EAST RUTHERFORD, N.J. -- The Giants began building for 2020 the moment they made the switch from Eli Manning to Daniel Jones at quarterback one month ago. They said all the right things about hoping to make a run for the playoffs, and that's not out of reach. But they know their real target for contention is now next year.
That makes the Oct. 29 trading deadline an interesting one for Giants GM Dave Gettleman. It's a chance to accumulate draft picks to continue the youth movement he began back in March if he decides to get rid of some veterans and their bloated contracts. Of course, right now they're only one game out of first place in the NFC East.
They also don't have a lot of valuable assets to sell.
"They had their firesale last year, so I don't know what they really have left," said one NFL source. "But they have a few guys that might be worth a call."
Really, other than young players they won't want to get rid of, they only have a few of those guys to possibly deal. Here's a look at what is a very, very thin, and only somewhat-tradeable group:
Cornerback Janoris Jenkins
He was thought to be on the block during last season's firesale, but the Giants obviously never traded him. His play can still be erratic at times and maybe he isn't the No. 1 cornerback he was when the Giants signed him. "But he's still good," one scout said. "And in this pass-happy league, everyone needs cornerbacks."
Of course, the Giants need them too and as long as they're in shouting distance of the playoff race they can't afford to get rid of him - at least not unless Sam Beal shows he's healthy and can play. If they decide to move on, though, getting a third-round pick in return doesn't seem crazy. He is due more than $11 million next year, but it's not guaranteed.
Linebacker Alec Ogletree
Given his recent hamstring injury and diminished play, he wouldn't bring a lot back on the open market unless it was from a contending team desperate for linebacking help and depth. But it's unclear if the Giants would even want to deal him. He has value to them as a leader of the defense. Also, they really have no inside linebackers who can replace him.
"He's not what he used to be, and the Giants overpaid to get him," one scout said. "There wouldn't be much value there."
Ogletree is due $10 million each of the next two years, but it's not guaranteed, so if someone need linebacking help, he'd be low-cost, low-risk.
Left tackle Nate Solder
He has a contract that would be very difficult for the Giants to unload, given the dead money it would create. As one scout said, "He's not that big-money player anymore."
"Then again," the scout added, "everyone needs offensive line help."
So do the Giants, of course, and it's not like they have a left tackle-in-waiting to replace him. Maybe they overpaid, but they've never regretted the four-year, $62 million deal they gave Solder - especially now that the line is playing well for the first time in years. They have a young quarterback to protect, and their hope is that this line - no matter how expensive - has another year or two in it together.
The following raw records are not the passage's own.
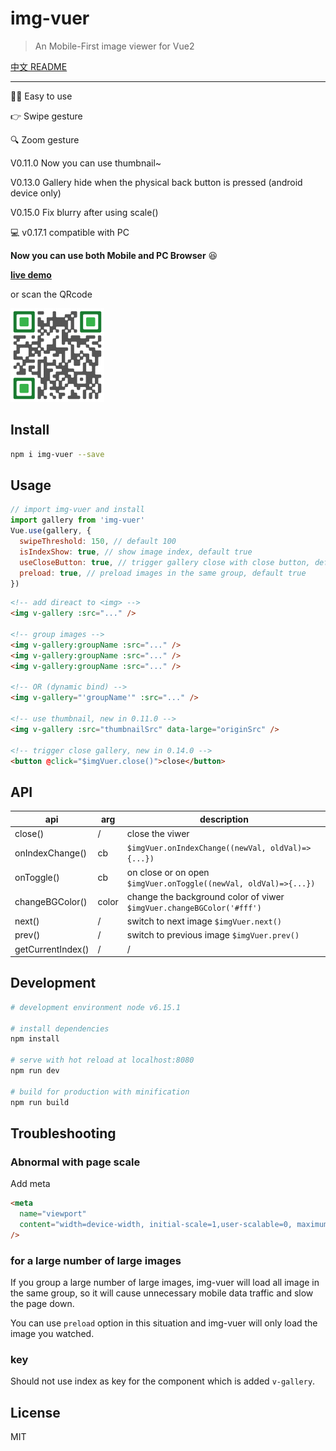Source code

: # img-vuer

> An Mobile-First image viewer for Vue2

[中文 README](https://github.com/ssshooter/img-vuer/blob/master/README.cn.md)

---

:ok_woman: Easy to use

:point_right: Swipe gesture

:mag: Zoom gesture

V0.11.0 Now you can use thumbnail~

V0.13.0 Gallery hide when the physical back button is pressed (android device only)

V0.15.0 Fix blurry after using scale()

:computer: v0.17.1 compatible with PC

**Now you can use both Mobile and PC Browser** :satisfied:

**[live demo](https://ssshooter.github.io/img-vuer/index.html)**

or scan the QRcode

<img width="150px" src="./QRcode.png">

## Install

```bash
npm i img-vuer --save
```

## Usage

```javascript
// import img-vuer and install
import gallery from 'img-vuer'
Vue.use(gallery, {
  swipeThreshold: 150, // default 100
  isIndexShow: true, // show image index, default true
  useCloseButton: true, // trigger gallery close with close button, default true
  preload: true, // preload images in the same group, default true
})
```

```html
<!-- add direact to <img> -->
<img v-gallery :src="..." />

<!-- group images -->
<img v-gallery:groupName :src="..." />
<img v-gallery:groupName :src="..." />
<img v-gallery:groupName :src="..." />

<!-- OR (dynamic bind) -->
<img v-gallery="'groupName'" :src="..." />

<!-- use thumbnail, new in 0.11.0 -->
<img v-gallery :src="thumbnailSrc" data-large="originSrc" />

<!-- trigger close gallery, new in 0.14.0 -->
<button @click="$imgVuer.close()">close</button>
```

## API

| api               | arg   | description                                                           |
| ----------------- | ----- | --------------------------------------------------------------------- |
| close()           | /     | close the viwer                                                       |
| onIndexChange()   | cb    | `$imgVuer.onIndexChange((newVal, oldVal)=>{...})`                     |
| onToggle()        | cb    | on close or on open `$imgVuer.onToggle((newVal, oldVal)=>{...})`      |
| changeBGColor()   | color | change the background color of viwer `$imgVuer.changeBGColor('#fff')` |
| next()            | /     | switch to next image `$imgVuer.next()`                                |
| prev()            | /     | switch to previous image `$imgVuer.prev()`                            |
| getCurrentIndex() | /     | /                                                                     |

## Development

```bash
# development environment node v6.15.1

# install dependencies
npm install

# serve with hot reload at localhost:8080
npm run dev

# build for production with minification
npm run build
```

## Troubleshooting

### Abnormal with page scale

Add meta

```html
<meta
  name="viewport"
  content="width=device-width, initial-scale=1,user-scalable=0, maximum-scale=1"
/>
```

### for a large number of large images

If you group a large number of large images, img-vuer will load all image in the same group, so it will cause unnecessary mobile data traffic and slow the page down.

You can use `preload` option in this situation and img-vuer will only load the image you watched.

### key

Should not use index as key for the component which is added `v-gallery`.

## License

MIT
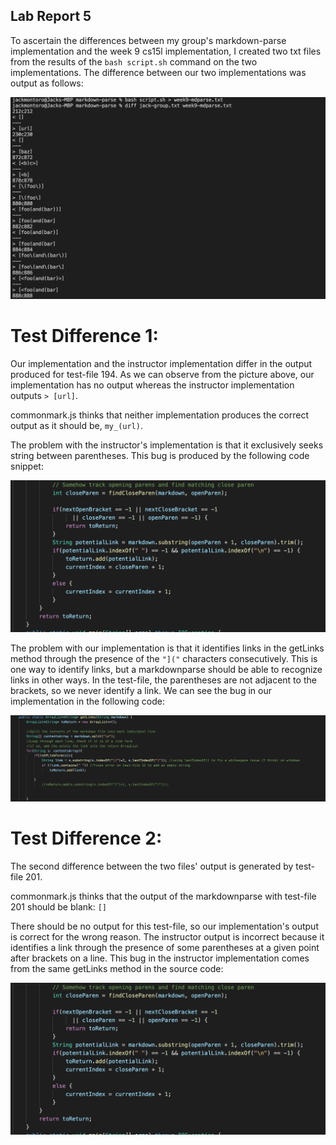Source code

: ## Lab Report 5

To ascertain the differences between my group's markdown-parse implementation and the week 9 cs15l implementation, I created two txt files from the results of the ```bash script.sh``` command on the two implementations.
The difference between our two implementations was output as follows:

![diffOutput](diffOutput.png)

# Test Difference 1:

Our implementation and the instructor implementation differ in the output produced for test-file 194. As we can observe from the picture above, our implementation has no output whereas the instructor implementation outputs ```> [url]```. 

commonmark.js thinks that neither implementation produces the correct output as it should be, ```my_(url)```.

The problem with the instructor's implementation is that it exclusively seeks string between parentheses. This bug is produced by the following code snippet:

![inimp1](inimp1.png)

The problem with our implementation is that it identifies links in the getLinks method through the presence of the ```"]("``` characters consecutively. This is one way to identify links, but a markdownparse should be able to recognize links in other ways. In the test-file, the parentheses are not adjacent to the brackets, so we never identify a link. We can see the bug in our implementation in the following code:

![ourimp1](ourimp1.png)

# Test Difference 2:

The second difference between the two files' output is generated by test-file 201. 

commonmark.js thinks that the output of the markdownparse with test-file 201 should be blank: ```[]```

There should be no output for this test-file, so our implementation's output is correct for the wrong reason. The instructor output is incorrect because it identifies a link through the presence of some parentheses at a given point after brackets on a line. This bug in the instructor implementation comes from the same getLinks method in the source code:

![inimp1](inimp1.png)
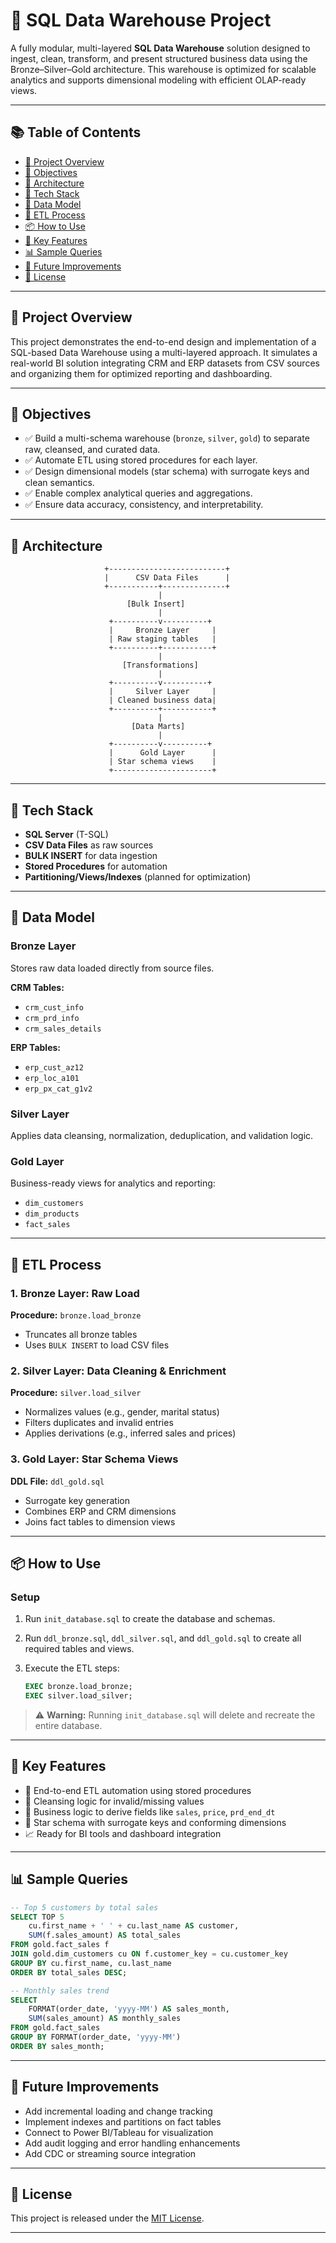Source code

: # 🧊 SQL Data Warehouse Project

A fully modular, multi-layered **SQL Data Warehouse** solution designed to ingest, clean, transform, and present structured business data using the Bronze–Silver–Gold architecture. This warehouse is optimized for scalable analytics and supports dimensional modeling with efficient OLAP-ready views.

---

## 📚 Table of Contents

* [🚀 Project Overview](#-project-overview)
* [🎯 Objectives](#-objectives)
* [📐 Architecture](#-architecture)
* [🧰 Tech Stack](#-tech-stack)
* [🧩 Data Model](#-data-model)
* [🔁 ETL Process](#-etl-process)
* [📦 How to Use](#-how-to-use)
* [🌟 Key Features](#-key-features)
* [📊 Sample Queries](#-sample-queries)
* [🔮 Future Improvements](#-future-improvements)
* [📄 License](#-license)

---

## 🚀 Project Overview

This project demonstrates the end-to-end design and implementation of a SQL-based Data Warehouse using a multi-layered approach. It simulates a real-world BI solution integrating CRM and ERP datasets from CSV sources and organizing them for optimized reporting and dashboarding.

---

## 🎯 Objectives

* ✅ Build a multi-schema warehouse (`bronze`, `silver`, `gold`) to separate raw, cleansed, and curated data.
* ✅ Automate ETL using stored procedures for each layer.
* ✅ Design dimensional models (star schema) with surrogate keys and clean semantics.
* ✅ Enable complex analytical queries and aggregations.
* ✅ Ensure data accuracy, consistency, and interpretability.

---

## 📐 Architecture

```
                     +--------------------------+
                     |      CSV Data Files      |
                     +-----------+--------------+
                                 |
                          [Bulk Insert]
                                 |
                      +----------v----------+
                      |     Bronze Layer     |
                      | Raw staging tables   |
                      +----------+-----------+
                                 |
                         [Transformations]
                                 |
                      +----------v----------+
                      |     Silver Layer     |
                      | Cleaned business data|
                      +----------+-----------+
                                 |
                           [Data Marts]
                                 |
                      +----------v----------+
                      |      Gold Layer      |
                      | Star schema views    |
                      +----------------------+
```

---

## 🧰 Tech Stack

* **SQL Server** (T-SQL)
* **CSV Data Files** as raw sources
* **BULK INSERT** for data ingestion
* **Stored Procedures** for automation
* **Partitioning/Views/Indexes** (planned for optimization)

---

## 🧩 Data Model

### Bronze Layer

Stores raw data loaded directly from source files.

**CRM Tables:**

* `crm_cust_info`
* `crm_prd_info`
* `crm_sales_details`

**ERP Tables:**

* `erp_cust_az12`
* `erp_loc_a101`
* `erp_px_cat_g1v2`

### Silver Layer

Applies data cleansing, normalization, deduplication, and validation logic.

### Gold Layer

Business-ready views for analytics and reporting:

* `dim_customers`
* `dim_products`
* `fact_sales`

---

## 🔁 ETL Process

### 1. Bronze Layer: Raw Load

**Procedure:** `bronze.load_bronze`

* Truncates all bronze tables
* Uses `BULK INSERT` to load CSV files

### 2. Silver Layer: Data Cleaning & Enrichment

**Procedure:** `silver.load_silver`

* Normalizes values (e.g., gender, marital status)
* Filters duplicates and invalid entries
* Applies derivations (e.g., inferred sales and prices)

### 3. Gold Layer: Star Schema Views

**DDL File:** `ddl_gold.sql`

* Surrogate key generation
* Combines ERP and CRM dimensions
* Joins fact tables to dimension views

---

## 📦 How to Use

### Setup

1. Run `init_database.sql` to create the database and schemas.
2. Run `ddl_bronze.sql`, `ddl_silver.sql`, and `ddl_gold.sql` to create all required tables and views.
3. Execute the ETL steps:

   ```sql
   EXEC bronze.load_bronze;
   EXEC silver.load_silver;
   ```

> ⚠️ **Warning:** Running `init_database.sql` will delete and recreate the entire database.

---

## 🌟 Key Features

* 🔄 End-to-end ETL automation using stored procedures
* 🧽 Cleansing logic for invalid/missing values
* 🧠 Business logic to derive fields like `sales`, `price`, `prd_end_dt`
* 🧩 Star schema with surrogate keys and conforming dimensions
* 📈 Ready for BI tools and dashboard integration

---

## 📊 Sample Queries

```sql
-- Top 5 customers by total sales
SELECT TOP 5
    cu.first_name + ' ' + cu.last_name AS customer,
    SUM(f.sales_amount) AS total_sales
FROM gold.fact_sales f
JOIN gold.dim_customers cu ON f.customer_key = cu.customer_key
GROUP BY cu.first_name, cu.last_name
ORDER BY total_sales DESC;

-- Monthly sales trend
SELECT
    FORMAT(order_date, 'yyyy-MM') AS sales_month,
    SUM(sales_amount) AS monthly_sales
FROM gold.fact_sales
GROUP BY FORMAT(order_date, 'yyyy-MM')
ORDER BY sales_month;
```

---

## 🔮 Future Improvements

* Add incremental loading and change tracking
* Implement indexes and partitions on fact tables
* Connect to Power BI/Tableau for visualization
* Add audit logging and error handling enhancements
* Add CDC or streaming source integration

---

## 📄 License

This project is released under the [MIT License](LICENSE).

---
Gettleman finally has his "Hog Mollies". He's not going to dismantle that group now.
Quarterback Eli Manning
This is a moot point if Manning doesn't want to be traded, since he has a full no-trade clause in his contract. But if he wants out, and someone - perhaps the Kansas City Chiefs - is interested, the Giants would have to consider it. Acquiring Manning isn't expensive. The Giants would probably get some sort of conditional, mid- or late-round pick in return and Manning is only due whatever is left of his $11.5 million salary (unless he wants more as a condition of waiving his no-trade clause).
However, the Giants like having Manning around to tutor Jones. They also view him as insurance in case Jones falters or gets hurt and they're still within shouting distance of a playoff run. So they don't appear inclined to trade him.
Of course, if Manning decides he wants out, they surely will try.